▸ **Task directions**:
All of the data below should be copied exactly as it stands.

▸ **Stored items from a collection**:
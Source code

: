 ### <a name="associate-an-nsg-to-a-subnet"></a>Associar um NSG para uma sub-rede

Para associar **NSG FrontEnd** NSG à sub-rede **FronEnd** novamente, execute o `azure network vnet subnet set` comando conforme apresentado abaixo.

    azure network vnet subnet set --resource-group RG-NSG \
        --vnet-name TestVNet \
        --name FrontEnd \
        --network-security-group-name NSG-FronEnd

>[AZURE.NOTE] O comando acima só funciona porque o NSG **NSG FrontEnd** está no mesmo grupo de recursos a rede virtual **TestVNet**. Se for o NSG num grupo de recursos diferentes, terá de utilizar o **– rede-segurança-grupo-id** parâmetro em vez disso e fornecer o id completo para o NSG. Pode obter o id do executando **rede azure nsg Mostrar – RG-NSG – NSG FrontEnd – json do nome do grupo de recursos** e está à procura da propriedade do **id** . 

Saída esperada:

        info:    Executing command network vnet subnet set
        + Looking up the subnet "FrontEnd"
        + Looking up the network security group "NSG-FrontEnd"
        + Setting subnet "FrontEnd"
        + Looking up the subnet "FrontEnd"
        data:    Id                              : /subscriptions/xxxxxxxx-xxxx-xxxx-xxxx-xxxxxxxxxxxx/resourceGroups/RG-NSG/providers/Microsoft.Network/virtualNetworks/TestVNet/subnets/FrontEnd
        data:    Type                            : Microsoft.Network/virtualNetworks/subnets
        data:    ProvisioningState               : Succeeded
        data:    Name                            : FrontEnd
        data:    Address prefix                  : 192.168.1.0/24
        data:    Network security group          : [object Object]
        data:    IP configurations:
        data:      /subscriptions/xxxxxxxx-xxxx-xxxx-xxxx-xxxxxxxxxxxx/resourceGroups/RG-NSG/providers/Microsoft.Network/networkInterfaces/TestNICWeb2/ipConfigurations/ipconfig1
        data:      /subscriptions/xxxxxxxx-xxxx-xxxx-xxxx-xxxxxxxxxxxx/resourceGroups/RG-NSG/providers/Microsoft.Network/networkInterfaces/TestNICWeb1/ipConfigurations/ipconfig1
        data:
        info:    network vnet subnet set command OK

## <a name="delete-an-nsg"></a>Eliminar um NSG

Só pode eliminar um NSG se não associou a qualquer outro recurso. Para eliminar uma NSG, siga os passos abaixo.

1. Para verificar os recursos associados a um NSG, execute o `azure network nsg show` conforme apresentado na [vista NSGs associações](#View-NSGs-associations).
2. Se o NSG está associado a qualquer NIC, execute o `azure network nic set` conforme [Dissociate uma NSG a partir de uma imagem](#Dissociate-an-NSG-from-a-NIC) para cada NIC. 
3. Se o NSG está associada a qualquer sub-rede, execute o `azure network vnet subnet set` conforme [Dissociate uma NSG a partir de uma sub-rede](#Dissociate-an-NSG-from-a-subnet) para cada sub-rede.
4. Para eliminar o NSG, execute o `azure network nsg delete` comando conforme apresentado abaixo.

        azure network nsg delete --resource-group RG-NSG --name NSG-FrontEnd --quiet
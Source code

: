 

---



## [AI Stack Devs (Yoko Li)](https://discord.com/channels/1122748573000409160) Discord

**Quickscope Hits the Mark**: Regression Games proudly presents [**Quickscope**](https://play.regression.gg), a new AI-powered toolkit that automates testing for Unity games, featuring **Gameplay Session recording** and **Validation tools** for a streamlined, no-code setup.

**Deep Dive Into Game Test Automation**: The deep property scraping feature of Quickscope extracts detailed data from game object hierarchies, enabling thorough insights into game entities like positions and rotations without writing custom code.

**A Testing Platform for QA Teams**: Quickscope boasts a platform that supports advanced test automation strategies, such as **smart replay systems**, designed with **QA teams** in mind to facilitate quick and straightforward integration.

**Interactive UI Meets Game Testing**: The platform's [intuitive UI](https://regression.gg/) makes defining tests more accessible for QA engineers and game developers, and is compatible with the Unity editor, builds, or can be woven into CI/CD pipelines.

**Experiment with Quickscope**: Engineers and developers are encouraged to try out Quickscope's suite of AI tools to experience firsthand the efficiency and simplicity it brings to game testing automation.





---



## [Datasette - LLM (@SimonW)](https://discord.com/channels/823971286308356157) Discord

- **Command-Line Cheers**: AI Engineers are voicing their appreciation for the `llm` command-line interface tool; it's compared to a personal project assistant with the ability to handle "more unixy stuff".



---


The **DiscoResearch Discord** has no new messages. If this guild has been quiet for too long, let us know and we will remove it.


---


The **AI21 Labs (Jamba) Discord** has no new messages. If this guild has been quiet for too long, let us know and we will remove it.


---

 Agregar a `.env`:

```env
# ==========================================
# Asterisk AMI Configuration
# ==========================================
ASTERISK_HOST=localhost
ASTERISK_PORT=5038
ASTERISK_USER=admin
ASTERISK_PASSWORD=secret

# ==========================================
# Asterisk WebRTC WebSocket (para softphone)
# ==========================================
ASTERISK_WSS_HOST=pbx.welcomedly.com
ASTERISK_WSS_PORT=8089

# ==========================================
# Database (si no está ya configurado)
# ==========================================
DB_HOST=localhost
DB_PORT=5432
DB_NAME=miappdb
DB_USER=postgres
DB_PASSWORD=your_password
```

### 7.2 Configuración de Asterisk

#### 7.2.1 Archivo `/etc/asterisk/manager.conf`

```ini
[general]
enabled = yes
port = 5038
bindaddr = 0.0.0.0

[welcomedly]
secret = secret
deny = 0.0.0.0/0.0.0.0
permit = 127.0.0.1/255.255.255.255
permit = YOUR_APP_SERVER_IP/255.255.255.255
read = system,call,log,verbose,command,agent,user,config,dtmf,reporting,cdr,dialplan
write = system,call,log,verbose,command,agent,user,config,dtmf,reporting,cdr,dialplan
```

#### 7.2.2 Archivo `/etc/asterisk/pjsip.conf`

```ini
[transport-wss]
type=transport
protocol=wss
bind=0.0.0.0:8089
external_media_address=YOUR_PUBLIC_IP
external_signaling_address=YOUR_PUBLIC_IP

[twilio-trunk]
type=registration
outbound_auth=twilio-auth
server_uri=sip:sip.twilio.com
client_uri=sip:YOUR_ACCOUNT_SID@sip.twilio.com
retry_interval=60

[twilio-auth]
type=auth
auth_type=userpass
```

▸ **Response area**:
Source code

: ### <a name="associate-an-nsg-to-a-subnet"></a>Associar um NSG para uma sub-rede

Para associar **NSG FrontEnd** NSG à sub-rede **FronEnd** novamente, execute o `azure network vnet subnet set` comando conforme apresentado abaixo.

    azure network vnet subnet set --resource-group RG-NSG \
        --vnet-name TestVNet \
        --name FrontEnd \
        --network-security-group-name NSG-FronEnd

>[AZURE.NOTE] O comando acima só funciona porque o NSG **NSG FrontEnd** está no mesmo grupo de recursos a rede virtual **TestVNet**. Se for o NSG num grupo de recursos diferentes, terá de utilizar o **– rede-segurança-grupo-id** parâmetro em vez disso e fornecer o id completo para o NSG. Pode obter o id do executando **rede azure nsg Mostrar – RG-NSG – NSG FrontEnd – json do nome do grupo de recursos** e está à procura da propriedade do **id** . 

Saída esperada:

        info:    Executing command network vnet subnet set
        + Looking up the subnet "FrontEnd"
        + Looking up the network security group "NSG-FrontEnd"
        + Setting subnet "FrontEnd"
        + Looking up the subnet "FrontEnd"
        data:    Id                              : /subscriptions/xxxxxxxx-xxxx-xxxx-xxxx-xxxxxxxxxxxx/resourceGroups/RG-NSG/providers/Microsoft.Network/virtualNetworks/TestVNet/subnets/FrontEnd
        data:    Type                            : Microsoft.Network/virtualNetworks/subnets
        data:    ProvisioningState               : Succeeded
        data:    Name                            : FrontEnd
        data:    Address prefix                  : 192.168.1.0/24
        data:    Network security group          : [object Object]
        data:    IP configurations:
        data:      /subscriptions/xxxxxxxx-xxxx-xxxx-xxxx-xxxxxxxxxxxx/resourceGroups/RG-NSG/providers/Microsoft.Network/networkInterfaces/TestNICWeb2/ipConfigurations/ipconfig1
        data:      /subscriptions/xxxxxxxx-xxxx-xxxx-xxxx-xxxxxxxxxxxx/resourceGroups/RG-NSG/providers/Microsoft.Network/networkInterfaces/TestNICWeb1/ipConfigurations/ipconfig1
        data:
        info:    network vnet subnet set command OK

## <a name="delete-an-nsg"></a>Eliminar um NSG

Só pode eliminar um NSG se não associou a qualquer outro recurso. Para eliminar uma NSG, siga os passos abaixo.

1. Para verificar os recursos associados a um NSG, execute o `azure network nsg show` conforme apresentado na [vista NSGs associações](#View-NSGs-associations).
2. Se o NSG está associado a qualquer NIC, execute o `azure network nic set` conforme [Dissociate uma NSG a partir de uma imagem](#Dissociate-an-NSG-from-a-NIC) para cada NIC. 
3. Se o NSG está associada a qualquer sub-rede, execute o `azure network vnet subnet set` conforme [Dissociate uma NSG a partir de uma sub-rede](#Dissociate-an-NSG-from-a-subnet) para cada sub-rede.
4. Para eliminar o NSG, execute o `azure network nsg delete` comando conforme apresentado abaixo.

        azure network nsg delete --resource-group RG-NSG --name NSG-FrontEnd --quiet
Source code

: 

---



## [AI Stack Devs (Yoko Li)](https://discord.com/channels/1122748573000409160) Discord

**Quickscope Hits the Mark**: Regression Games proudly presents [**Quickscope**](https://play.regression.gg), a new AI-powered toolkit that automates testing for Unity games, featuring **Gameplay Session recording** and **Validation tools** for a streamlined, no-code setup.

**Deep Dive Into Game Test Automation**: The deep property scraping feature of Quickscope extracts detailed data from game object hierarchies, enabling thorough insights into game entities like positions and rotations without writing custom code.

**A Testing Platform for QA Teams**: Quickscope boasts a platform that supports advanced test automation strategies, such as **smart replay systems**, designed with **QA teams** in mind to facilitate quick and straightforward integration.

**Interactive UI Meets Game Testing**: The platform's [intuitive UI](https://regression.gg/) makes defining tests more accessible for QA engineers and game developers, and is compatible with the Unity editor, builds, or can be woven into CI/CD pipelines.

**Experiment with Quickscope**: Engineers and developers are encouraged to try out Quickscope's suite of AI tools to experience firsthand the efficiency and simplicity it brings to game testing automation.





---



## [Datasette - LLM (@SimonW)](https://discord.com/channels/823971286308356157) Discord

- **Command-Line Cheers**: AI Engineers are voicing their appreciation for the `llm` command-line interface tool; it's compared to a personal project assistant with the ability to handle "more unixy stuff".



---


The **DiscoResearch Discord** has no new messages. If this guild has been quiet for too long, let us know and we will remove it.


---


The **AI21 Labs (Jamba) Discord** has no new messages. If this guild has been quiet for too long, let us know and we will remove it.


---

 Agregar a `.env`:

```env
# ==========================================
# Asterisk AMI Configuration
# ==========================================
ASTERISK_HOST=localhost
ASTERISK_PORT=5038
ASTERISK_USER=admin
ASTERISK_PASSWORD=secret

# ==========================================
# Asterisk WebRTC WebSocket (para softphone)
# ==========================================
ASTERISK_WSS_HOST=pbx.welcomedly.com
ASTERISK_WSS_PORT=8089

# ==========================================
# Database (si no está ya configurado)
# ==========================================
DB_HOST=localhost
DB_PORT=5432
DB_NAME=miappdb
DB_USER=postgres
DB_PASSWORD=your_password
```

### 7.2 Configuración de Asterisk

#### 7.2.1 Archivo `/etc/asterisk/manager.conf`

```ini
[general]
enabled = yes
port = 5038
bindaddr = 0.0.0.0

[welcomedly]
secret = secret
deny = 0.0.0.0/0.0.0.0
permit = 127.0.0.1/255.255.255.255
permit = YOUR_APP_SERVER_IP/255.255.255.255
read = system,call,log,verbose,command,agent,user,config,dtmf,reporting,cdr,dialplan
write = system,call,log,verbose,command,agent,user,config,dtmf,reporting,cdr,dialplan
```

#### 7.2.2 Archivo `/etc/asterisk/pjsip.conf`

```ini
[transport-wss]
type=transport
protocol=wss
bind=0.0.0.0:8089
external_media_address=YOUR_PUBLIC_IP
external_signaling_address=YOUR_PUBLIC_IP

[twilio-trunk]
type=registration
outbound_auth=twilio-auth
server_uri=sip:sip.twilio.com
client_uri=sip:YOUR_ACCOUNT_SID@sip.twilio.com
retry_interval=60

[twilio-auth]
type=auth
auth_type=userpass
```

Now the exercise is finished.